Rancangan Undang-Undang Penghapusan Kekerasan Seksual (RUU PKS) menjadi salah satu isu yang mendapat perhatian publik. RUU PKS adalah upaya DPR dalam mencegah terjadinya kekerasan seksual dari menangani, melindungi dan memulihkan korban, menindak pelaku serta mengupayakan agar tidak terjadi berulang.
Sampai saat ini, DPR belum mengesahkan RUU PKS, lantaran banyak poin-poin yang ada di dalamnya menimbulkan pro dan kontra. Perdebatan tersebut menarik perhatian Youth Action Beyond Limitation (YABL), lembaga pemberdayaan pemuda yang fokus pada isu-isu sosio-lingkungan hidup dan pembangunan yang berkesinambungan. Bekerjasama dengan Presiden University dan Universitas Krisnadwipayana, YABL membuat seminar nasional dan diskusi panel bertajuk “membedah mitos RUU PKS” yang diadakan di Gedung Perpustakaan Nasional Jakarta pada Kamis (21/11).

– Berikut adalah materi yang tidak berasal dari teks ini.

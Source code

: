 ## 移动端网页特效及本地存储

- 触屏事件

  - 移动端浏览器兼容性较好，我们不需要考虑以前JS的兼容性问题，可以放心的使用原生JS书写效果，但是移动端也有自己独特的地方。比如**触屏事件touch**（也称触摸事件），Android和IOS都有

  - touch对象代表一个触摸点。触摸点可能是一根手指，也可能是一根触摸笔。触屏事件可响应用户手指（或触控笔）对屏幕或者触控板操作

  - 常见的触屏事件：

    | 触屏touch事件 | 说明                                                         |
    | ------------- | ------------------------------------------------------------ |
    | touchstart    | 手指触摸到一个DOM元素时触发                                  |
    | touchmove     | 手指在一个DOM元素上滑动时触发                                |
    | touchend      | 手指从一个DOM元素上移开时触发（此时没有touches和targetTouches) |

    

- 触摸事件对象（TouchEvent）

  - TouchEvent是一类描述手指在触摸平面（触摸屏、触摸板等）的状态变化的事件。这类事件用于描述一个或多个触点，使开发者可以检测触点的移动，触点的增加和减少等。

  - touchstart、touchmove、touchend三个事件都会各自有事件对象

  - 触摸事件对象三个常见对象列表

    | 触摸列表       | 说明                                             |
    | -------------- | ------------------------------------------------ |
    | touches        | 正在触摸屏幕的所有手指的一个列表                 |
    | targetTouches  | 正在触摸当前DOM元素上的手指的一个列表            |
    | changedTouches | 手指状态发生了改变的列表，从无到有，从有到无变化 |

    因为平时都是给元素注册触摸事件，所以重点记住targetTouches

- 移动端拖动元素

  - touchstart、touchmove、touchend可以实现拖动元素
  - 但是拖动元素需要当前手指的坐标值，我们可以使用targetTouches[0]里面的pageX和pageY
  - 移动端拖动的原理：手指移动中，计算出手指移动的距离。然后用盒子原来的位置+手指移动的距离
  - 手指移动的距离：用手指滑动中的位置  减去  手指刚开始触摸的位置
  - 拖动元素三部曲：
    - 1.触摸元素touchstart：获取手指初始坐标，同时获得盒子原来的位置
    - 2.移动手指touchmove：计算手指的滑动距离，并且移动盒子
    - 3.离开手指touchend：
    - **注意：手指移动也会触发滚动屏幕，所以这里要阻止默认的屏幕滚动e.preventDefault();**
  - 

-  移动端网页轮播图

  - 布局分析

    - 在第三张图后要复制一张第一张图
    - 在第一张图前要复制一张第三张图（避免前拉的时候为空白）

Dalam seminar tersebut hadir tokoh-tokoh kunci dalam isu advokasi hak perempuan di Indonesia antara lain Ketua Indonesian Conference on Religion and Peace Siti Musdah Mulia, Komisioner Komnas Perempuan Khariroh Ali, CEO YABL sekaligus dosen Hubungan Internasional President University Natasya Kusumawardani, Aktivis Lembaga Bantuan Hukum APIK Ratna Batara Munti dan Direktur Eksekutif Sandya Institute Diovio Alfath.

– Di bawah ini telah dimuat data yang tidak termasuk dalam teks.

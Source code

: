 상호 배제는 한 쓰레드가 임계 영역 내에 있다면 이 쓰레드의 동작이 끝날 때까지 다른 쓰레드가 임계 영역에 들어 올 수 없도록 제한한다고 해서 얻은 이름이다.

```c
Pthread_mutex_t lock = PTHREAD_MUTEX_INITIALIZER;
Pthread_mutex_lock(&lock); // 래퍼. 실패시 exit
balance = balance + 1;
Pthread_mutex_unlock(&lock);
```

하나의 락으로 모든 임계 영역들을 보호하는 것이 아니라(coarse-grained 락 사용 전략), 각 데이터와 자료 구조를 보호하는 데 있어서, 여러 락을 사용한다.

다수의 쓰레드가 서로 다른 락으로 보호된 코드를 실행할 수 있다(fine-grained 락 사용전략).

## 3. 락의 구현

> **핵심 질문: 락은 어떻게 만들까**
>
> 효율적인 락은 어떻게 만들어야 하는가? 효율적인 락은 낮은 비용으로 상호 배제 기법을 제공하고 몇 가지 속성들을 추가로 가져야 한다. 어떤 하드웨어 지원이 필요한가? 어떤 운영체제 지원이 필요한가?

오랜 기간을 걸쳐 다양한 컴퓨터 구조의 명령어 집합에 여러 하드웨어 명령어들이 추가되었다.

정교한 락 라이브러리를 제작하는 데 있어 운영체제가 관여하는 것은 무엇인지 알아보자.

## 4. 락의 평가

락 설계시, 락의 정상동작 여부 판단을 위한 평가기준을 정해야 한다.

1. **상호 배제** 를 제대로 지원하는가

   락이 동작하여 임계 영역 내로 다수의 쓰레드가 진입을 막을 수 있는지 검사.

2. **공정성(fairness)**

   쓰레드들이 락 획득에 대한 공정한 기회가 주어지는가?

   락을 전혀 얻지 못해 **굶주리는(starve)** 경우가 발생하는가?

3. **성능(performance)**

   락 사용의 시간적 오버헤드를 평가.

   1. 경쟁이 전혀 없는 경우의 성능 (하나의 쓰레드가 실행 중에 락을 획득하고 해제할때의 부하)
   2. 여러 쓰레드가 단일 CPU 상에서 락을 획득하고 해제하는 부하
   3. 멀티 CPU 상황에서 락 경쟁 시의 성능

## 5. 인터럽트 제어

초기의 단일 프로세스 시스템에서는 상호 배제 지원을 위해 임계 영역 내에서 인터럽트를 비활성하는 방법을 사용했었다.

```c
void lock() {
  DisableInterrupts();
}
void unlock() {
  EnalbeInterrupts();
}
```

Selain membedah RUU PKS, Acara ini juga mendiskusikan mengenai peran laki-laki dalam mengadvokasikan RUU – PKS. “RUU-PKS pada dasarnya tidak hanya melindungi perempuan saja, namun juga laki-laki. Jadi peran laki-laki juga dibutuhkan dalam mengadvokasikan RUU-PKS,” ujar Diovio Alfath.
Diovio melanjutkan berdasarkan pada Pasal 1 Butir kelima dalam RUU PKS, korban didefinisikan sebagai setiap orang yang mengalami peristiwa kekerasan seksual. Poin tersebut dinilainya menegaskan bahwa perlindungan atas kekerasan dan pelecehan seksual tidak hanya terbatas bagi korban perempuan, namun juga bagi laki-laki. “Frasa ‘setiap orang’ itu netral gender. Jadi tidak eksklusif bagi perempuan saja,” katanya.